E NO BRASIL – Uma vergonha e um alerta. No Brasil, parece evidente que também vivemos uma época de intolerância, e é possível que o shilling effect, ou o “efeito medo” já funcione antes de muita gente dizer alguma coisa fora do padrão.
Há uma sociedade polarizada e ficou fácil mobilizar uma pequena horda digital para causar dano a alguém e pressionar instituições, seja uma rádio, seja uma empresa. Por vezes, a coisa não dá certo.
Nesta semana li a cartinha de um grupo de alunos do diretório estudantil da Faculdade de Direito da USP tentando banir Janaina Paschoal no retorno à sua atividade como professora. Os argumentos são conhecidos: ela se aliou ao lado “errado” da política, não assinou a carta que deveria ter assinado, curiosamente em “defesa da democracia”. Talvez por isso o caso tenha ganhado notoriedade. De um lado, a defesa da democracia; de outro, a negação do pluralismo.
DE VOLTA AO PASSADO – Apoiadores do lado político que fez 49% dos votos nas eleições devem ser banidos de uma universidade pública. Fosse isso levado à sério, o Brasil voltaria ao século XVIII, quando luteranos não podiam dar aulas em universidades francesas, e católicos em universidades na Inglaterra.
Sempre me impressiona a repetição de erros velhos. A boa notícia é o sentido didático disso tudo. Ele veio pela mão do professor Floriano Marques, com uma resposta simples aos donos da verdade:
“Discordo da quase totalidade de suas opiniões”, referindo-se à professora Janaina Paschoal, “o que não me impede de respeitar seus pontos de vista”.
DEFESA DE PAINE – As palavras do professor me fizeram lembrar de um grande advogado inglês, Thomas Erskine, que fez a histórica defesa de Thomas Paine, em 1792, acusado de sedição pela Coroa.
Paine havia sido um dos heróis da independência americana, era um republicano e crítico feroz do sistema aristocrático inglês. E havia deixado isso claro com a publicação de “Os Direitos do Homem”.
Criticado por assumir a defesa de Paine, a primeira coisa que Erskine faz é uma vigorosa defesa da advocacia. “O mais precioso bem de um inglês é ter a prerrogativa de um julgamento imparcial”, diz.
NÃO ERAM CRIMES – Ele sutilmente deslocava a questão: seu ponto não era defender as posições de Paine, mas mostrar que, por mais que ofendessem as visões do governo e dos próprios jurados, não eram crimes reconhecidos pela lei inglesa. Era preciso distinguir forma e conteúdo.
As ideias de Paine poderiam ser hostis à Constituição, mas seu direito de as expressar estava protegido por essa mesma Constituição.
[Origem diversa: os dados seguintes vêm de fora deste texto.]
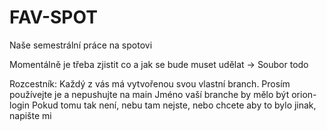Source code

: # FAV-SPOT
Naše semestrální práce na spotovi

Momentálně je třeba zjistit co a jak se bude muset udělat -> Soubor todo

Rozcestník:
Každý z vás má vytvořenou svou vlastní branch. Prosím používejte je a nepushujte na main
Jméno vaší branche by mělo být orion-login
Pokud tomu tak není, nebu tam nejste, nebo chcete aby to bylo jinak, napište mi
Erskine perdeu o caso, mas a história lhe deu razão. Seu argumento traduz a mesma tradição iluminista simbolizada naquele rosto marcado de Salman Rushdie. Tradição que reflete o melhor de nossa herança cultural e que pode nos fazer recuar quando alguém propuser expulsar uma professora com ideias divergentes.
SOMOS COMPLICADOS – Ainda guardo na memória as palavras de Rushdie, naquela noite em São Paulo, dizendo que era um erro reduzir as pessoas a um credo político, identidade ou religião. Que somos mais complicados que isso, e que no fim do dia temos mais em comum com os outros do que imaginamos, e que a literatura é um bom caminho para compreendermos essas coisas.
“Vivi para ver a ascensão e queda de um império”, diz Pampa Kampana, personagem fantástico de seu último livro, “e tudo que resta agora é esta cidade de palavras”. É esse o sentido. Um apelo à humildade intelectual.
O reconhecimento de que nossos juízos por vezes falham, miseravelmente, o que frequentemente parecemos esquecer.